Without a doubt one of the biggest influences on me as a writer are other writers. To begin with, when the idea of writing a novel seemed nothing more than a fantasy, I would stand in my local library and look at the stacks as though trying to work out what it was that all these other authors knew that I did not. The realisation came slowly that there was no secret formula, no magic wand that can make you succeed. Knowing that, and realising that practically ever writer ever published has known rejection before they knew success is a great motivator. If you want something hard enough, you should never stop believing that you can make it happen.

What’s your daily writing routine like and what are you working on at the moment?

My work day begins with a dog walk. This is when I’ll formulate my plan for that day’s writing, and where I get my best ideas for conversations between my characters, which I’ll often try out loud in the middle of the field.

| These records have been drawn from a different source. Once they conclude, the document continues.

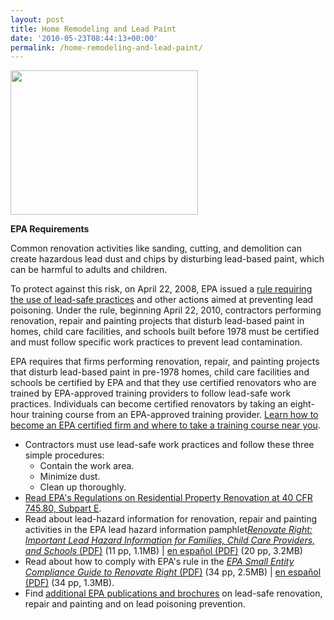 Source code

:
 ```yaml
---
layout: post
title: Home Remodeling and Lead Paint
date: '2010-05-23T08:44:13+00:00'
permalink: /home-remodeling-and-lead-paint/
---
```

<a href="http://murraylampert.com/wp-content/uploads/2010/05/NAT-29880-13.jpg"><img class="alignright size-medium wp-image-260" title="EPA_LeadSafeCertFirm_TEMPLATE" src="http://murraylampert.com/wp-content/uploads/2010/05/NAT-29880-13-300x231.jpg" alt="" width="300" height="231" /></a>

<strong>EPA Requirements</strong>

Common renovation activities like sanding, cutting, and demolition can create hazardous lead dust and chips by disturbing lead-based paint, which can be harmful to adults and children.

To protect against this risk, on April 22, 2008, EPA issued a <a href="http://www.epa.gov/fedrgstr/EPA-TOX/2008/April/Day-22/t8141.htm">rule requiring the use of lead-safe practices</a> and other actions aimed at preventing lead poisoning. Under the rule, beginning April 22, 2010, contractors performing renovation, repair and painting projects that disturb lead-based paint in homes, child care facilities, and schools built before 1978 must be certified and must follow specific work practices to prevent lead contamination.

EPA requires that firms performing renovation, repair, and painting projects that disturb lead-based paint in pre-1978 homes, child care facilities and schools be certified by EPA and that they use certified renovators who are trained by EPA-approved training providers to follow lead-safe work practices. Individuals can become certified renovators by taking an eight-hour training course from an EPA-approved training provider. <a href="http://www.epa.gov/getleadsafe">Learn how to become an EPA certified firm and where to take a training course near you</a>.
<ul>
	<li>Contractors must use lead-safe work practices and follow these three simple procedures:
<ul>
	<li>Contain the work area.</li>
	<li>Minimize dust.</li>
	<li>Clean up thoroughly.</li>
</ul>
</li>
	<li><a href="http://ecfr.gpoaccess.gov/cgi/t/text/text-idx?c=ecfr&amp;sid=f07a90b05d8e4481e1f462a217a2b789&amp;rgn=div5&amp;view=text&amp;node=40:30.0.1.1.13&amp;idno=40#40:30.0.1.1.13.3">Read EPA's Regulations on Residential Property Renovation at 40 CFR 745.80, Subpart E</a>.</li>
	<li>Read about lead-hazard information for renovation, repair and painting activities in the EPA lead hazard information pamphlet<a href="http://www.epa.gov/lead/pubs/renovaterightbrochure.pdf"><em>Renovate Right: Important Lead Hazard Information for Families, Child Care Providers, and Schools</em> (PDF)</a> (11 pp, 1.1MB) | <a href="http://www.epa.gov/lead/pubs/renovaterightbrochuresp.pdf">en español (PDF)</a> (20 pp, 3.2MB)</li>
	<li>Read about how to comply with EPA's rule in the <a href="http://www.epa.gov/lead/pubs/sbcomplianceguide.pdf"><em>EPA Small Entity Compliance Guide to Renovate Right</em> (PDF)</a> (34 pp, 2.5MB) | <a href="http://www.epa.gov/lead/pubs/sbcomplianceguidesp.pdf">en español (PDF)</a> (34 pp, 1.3MB).</li>
	<li>Find <a href="http://www.epa.gov/lead/pubs/brochure.htm">additional EPA publications and brochures</a> on lead-safe renovation, repair and painting and on lead poisoning prevention.</li>
</ul>
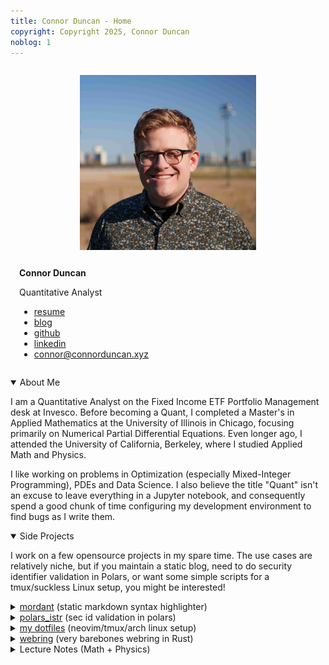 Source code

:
 ```yaml
---
title: Connor Duncan - Home
copyright: Copyright 2025, Connor Duncan
noblog: 1
---
```


<div style="display: flex; max-width: 100%; justify-content: space-around; flex-wrap: wrap; width: 100%;">
<div style="flex-grow: 1; max-height: 20em; text-align: center; margin: 1em; width: calc(0.3 * var(--max-width));">
<img src="../static/res/profile.jpg" alt="a picture of me" style="height: 100%;"/>
</div>
<div style="flex-grow: 1; max-height: 20em; margin: 1em; width: max(25em, calc(0.3 * var(--max-width)));">
<b is-="badge" variant-="background1"> Connor Duncan </b>
<p is-="badge" variant-="background2"> Quantitative Analyst </p>
<ul marker-="tree">
  <li>
    <a href="/static/res/resume.pdf">resume</a>
  </li>
  <li>
    <a href="blog/index.html">blog</a>
  </li>
  <li>
    <a href="https://github.com/ctdunc">github</a>
  </li>
  <li>
    <a href="https://linkedin.com/in/connortduncan">linkedin</a>
  </li>
  <li>
    <a href="mailto:connor@connorduncan.xyz" id="mail">
      connor@connorduncan.xyz
    </a>
  </li>
</ul>

</div>
</div>

<details open="true" box-="square">
<summary>About Me</summary>
<p>
I am a Quantitative Analyst on the Fixed Income ETF Portfolio Management desk at Invesco.
Before becoming a Quant, I completed a Master's in Applied Mathematics at the
University of Illinois in Chicago, focusing primarily on Numerical Partial Differential Equations.
Even longer ago, I attended the
University of California, Berkeley, where I studied Applied Math
and Physics.
</p><p>
I like working on problems in Optimization (especially Mixed-Integer Programming), PDEs and Data Science.
I also believe the title "Quant" isn't an excuse to leave everything in a Jupyter notebook, and consequently
spend a good chunk of time configuring my development environment to find bugs as I write them.
</p>
</details>

<details open="true" box-="square">
<summary>Side Projects</summary>
<p>
  I work on a few opensource projects in my spare time. The use cases are relatively niche, but if you
  maintain a static blog, need to do security identifier validation in Polars, or want some simple
  scripts for a tmux/suckless Linux setup, you might be interested!
</p>
<details box-="round" id="box-mild">
  <summary>
    <a href="https://github.com/ctdunc/mordant">mordant</a> (static markdown syntax highlighter)
  </summary>
  Actually static syntax highlighting for markdown code blocks, with support for language injections!
  <i>Zero javascript required</i>, just bring your own stylesheet (<a href="./code.css">or use mine</a>). 
  Written in Rust, still very early stages. You can check out a demonstration of the results
  <a href="./blog/dash-clientside-lsp.html">on my blog.</a>
</details>
<details box-="round" id="box-mild">
  <summary>
    <a href="https://github.com/abstractqqq/polars_istr">polars_istr</a> (sec id validation in polars)
  </summary>
  <p>
    String validations in Polars, implemented in Rust.
    I wrote the part that deals with security ID validation. I've found it useful for dealing
    with poorly formatted data where security identifiers are mixed in one column (e.g. splitting out a CUSIP/SEDOL) column
    for use in a join with a properly structured data source).
  </p>
</details>
<details box-="round" id="box-mild">
  <summary>
    <a href="https://github.com/ctdunc/dotfiles">my dotfiles</a> (neovim/tmux/arch linux setup)
  </summary>
  neovim/tmux config, with nice zsh defaults.
  Configured primarly for Python (ruff/pyright) and Rust development (rust-analyzer).
</details>
<details box-="round" id="box-mild">
  <summary>
    <a href="https://github.com/ctdunc/webring">webring</a> (very barebones webring in Rust)
  </summary>
  <p>
      Spin up a webring in 2 minutes. TOML-configured, there are basically no features by design.
      I'll make it multi-threaded if I think people are reading my (or anyone elses) blog.
  </p>
</details>
</details>
<details box-="square">
<summary>Lecture Notes (Math + Physics)</summary>
<p>
  Here are some lecture notes I took as an undergraduate at Cal. These 
  are provided as-is with zero-editing (except PDEs II), and are probably not a great primary
  source if you're in any of these classes. 
  These are mostly here for my own reference, and because they include 
  some nice TiKz pictures.
</p>
<ul marker-="tree">
  <li>
    <a href="/static/notes/math222b.pdf">Partial Differential Equations II (Sung-Jin Oh, Spring 2022)</a>
  </li>
  <li><a href="/static/notes/math104.pdf">Metric Differential Geometry (Rui Wang, Spring 2020)</a></li>
  <li><a href="/static/notes/math185.pdf">Complex Analysis (Peter Koroteev, Spring 2020)</a></li>
  <li><a href="/static/notes/math104.pdf">Real Analysis (Rui Wang, Fall 2019)</a></li>
  <li><a href="/static/notes/physics137b.pdf">Quantum Mechanics II (Ehud Altman, Fall 2019)</a></li>
  <li><a href="/static/notes/physics105.pdf">Analytic Mechanics (Stuart Bale, Fall 2019)</a></li>
</ul>
</details>
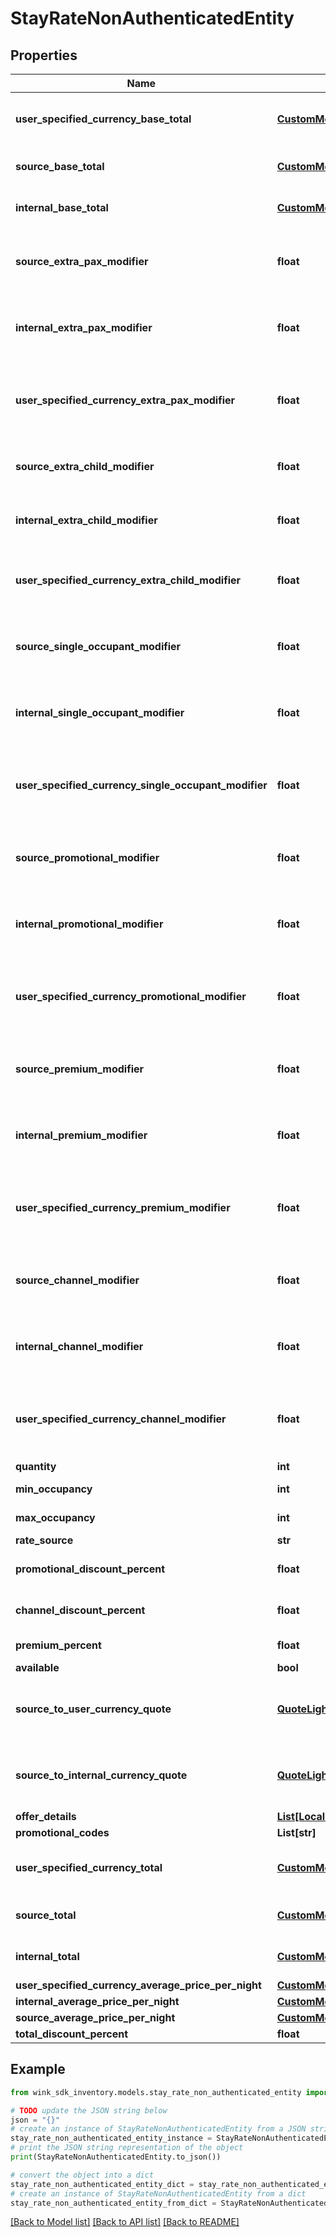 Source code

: # StayRateNonAuthenticatedEntity


## Properties

Name | Type | Description | Notes
------------ | ------------- | ------------- | -------------
**user_specified_currency_base_total** | [**CustomMonetaryAmount**](CustomMonetaryAmount.md) | Base total in user specified currency. | [optional] 
**source_base_total** | [**CustomMonetaryAmount**](CustomMonetaryAmount.md) | Base total in hotel&#39;s currency. | [optional] 
**internal_base_total** | [**CustomMonetaryAmount**](CustomMonetaryAmount.md) | Base total in wink currency. | [optional] 
**source_extra_pax_modifier** | **float** | Extra person modifier in hotel currency. | [optional] 
**internal_extra_pax_modifier** | **float** | Extra person modifier in wink currency | [optional] 
**user_specified_currency_extra_pax_modifier** | **float** | Extra person modifier in user specified currency | [optional] 
**source_extra_child_modifier** | **float** | Extra child modifier in hotel currency | [optional] 
**internal_extra_child_modifier** | **float** | Extra child modifier in wink currency | [optional] 
**user_specified_currency_extra_child_modifier** | **float** | Extra child modifier in user specified currcency | [optional] 
**source_single_occupant_modifier** | **float** | Single occupant modifier in hotel currency | [optional] 
**internal_single_occupant_modifier** | **float** | Singe occupant modifier in wink currency | [optional] 
**user_specified_currency_single_occupant_modifier** | **float** | Single occupant modifier in user specified currency | [optional] 
**source_promotional_modifier** | **float** | Rate discount modifiers in hotel currency | [optional] 
**internal_promotional_modifier** | **float** | Rate discount modifiers in wink currency | [optional] 
**user_specified_currency_promotional_modifier** | **float** | Rate discount modifiers in user specified currency | [optional] 
**source_premium_modifier** | **float** | Rate premiums modifiers in hotel currency | [optional] 
**internal_premium_modifier** | **float** | Rate premiums modifiers in wink currency | [optional] 
**user_specified_currency_premium_modifier** | **float** | Rate premiums modifiers in user specified currency | [optional] 
**source_channel_modifier** | **float** | Channel / Membership modifier in hotel currency | [optional] 
**internal_channel_modifier** | **float** | Channel / Membership modifier in wink currency | [optional] 
**user_specified_currency_channel_modifier** | **float** | Channel / Membership modifier in user specified currency | [optional] 
**quantity** | **int** | Quantity | [optional] 
**min_occupancy** | **int** | Minimum occupancy | [optional] 
**max_occupancy** | **int** | Maximum occupancy | [optional] 
**rate_source** | **str** | Source | [optional] 
**promotional_discount_percent** | **float** | Promotional discount percent | [optional] 
**channel_discount_percent** | **float** | Chanel discount percent | [optional] 
**premium_percent** | **float** | Premium percent | [optional] 
**available** | **bool** | Available | [optional] 
**source_to_user_currency_quote** | [**QuoteLightweightNonAuthenticatedEntity**](QuoteLightweightNonAuthenticatedEntity.md) | Hotel to user currency exchange rate. | [optional] 
**source_to_internal_currency_quote** | [**QuoteLightweightNonAuthenticatedEntity**](QuoteLightweightNonAuthenticatedEntity.md) | Hotel to wink currency exchange rate. | [optional] 
**offer_details** | [**List[LocalizedDescriptionNonAuthenticatedEntity]**](LocalizedDescriptionNonAuthenticatedEntity.md) |  | [optional] 
**promotional_codes** | **List[str]** |  | [optional] 
**user_specified_currency_total** | [**CustomMonetaryAmount**](CustomMonetaryAmount.md) | User-defined currency final price. | [optional] 
**source_total** | [**CustomMonetaryAmount**](CustomMonetaryAmount.md) | Source currency final price. | [optional] 
**internal_total** | [**CustomMonetaryAmount**](CustomMonetaryAmount.md) | Internal currency final price. | [optional] 
**user_specified_currency_average_price_per_night** | [**CustomMonetaryAmount**](CustomMonetaryAmount.md) |  | [optional] 
**internal_average_price_per_night** | [**CustomMonetaryAmount**](CustomMonetaryAmount.md) |  | [optional] 
**source_average_price_per_night** | [**CustomMonetaryAmount**](CustomMonetaryAmount.md) |  | [optional] 
**total_discount_percent** | **float** |  | [optional] 

## Example

```python
from wink_sdk_inventory.models.stay_rate_non_authenticated_entity import StayRateNonAuthenticatedEntity

# TODO update the JSON string below
json = "{}"
# create an instance of StayRateNonAuthenticatedEntity from a JSON string
stay_rate_non_authenticated_entity_instance = StayRateNonAuthenticatedEntity.from_json(json)
# print the JSON string representation of the object
print(StayRateNonAuthenticatedEntity.to_json())

# convert the object into a dict
stay_rate_non_authenticated_entity_dict = stay_rate_non_authenticated_entity_instance.to_dict()
# create an instance of StayRateNonAuthenticatedEntity from a dict
stay_rate_non_authenticated_entity_from_dict = StayRateNonAuthenticatedEntity.from_dict(stay_rate_non_authenticated_entity_dict)
```
[[Back to Model list]](../README.md#documentation-for-models) [[Back to API list]](../README.md#documentation-for-api-endpoints) [[Back to README]](../README.md)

Before I begin work each day I like to go back and edit the previous day’s work. I know many authors prefer to keep their eye on the finishing line and don’t want to break momentum by tweaking as they go, but I don’t feel happy going forward if I think there’s something that might need fixing.

Mornings are not my most productive time, probably because I allow myself to get too easily distracted with social media. However mid to late afternoon is when I usually hit my stride. My long-suffering husband discovered very early in my new career that if he wanted to eat anything other than takeaways, he was going to have to take over the evening cooking duties.

Before turning off my computer I like to read that day’s work out loud. I find this is a really invaluable way of checking both the pace of the story and the authenticity of the dialogue.

I am currently working on another emotional drama with an interesting cast of characters who I’ve already fallen in love with, and who I strongly suspect will break my heart.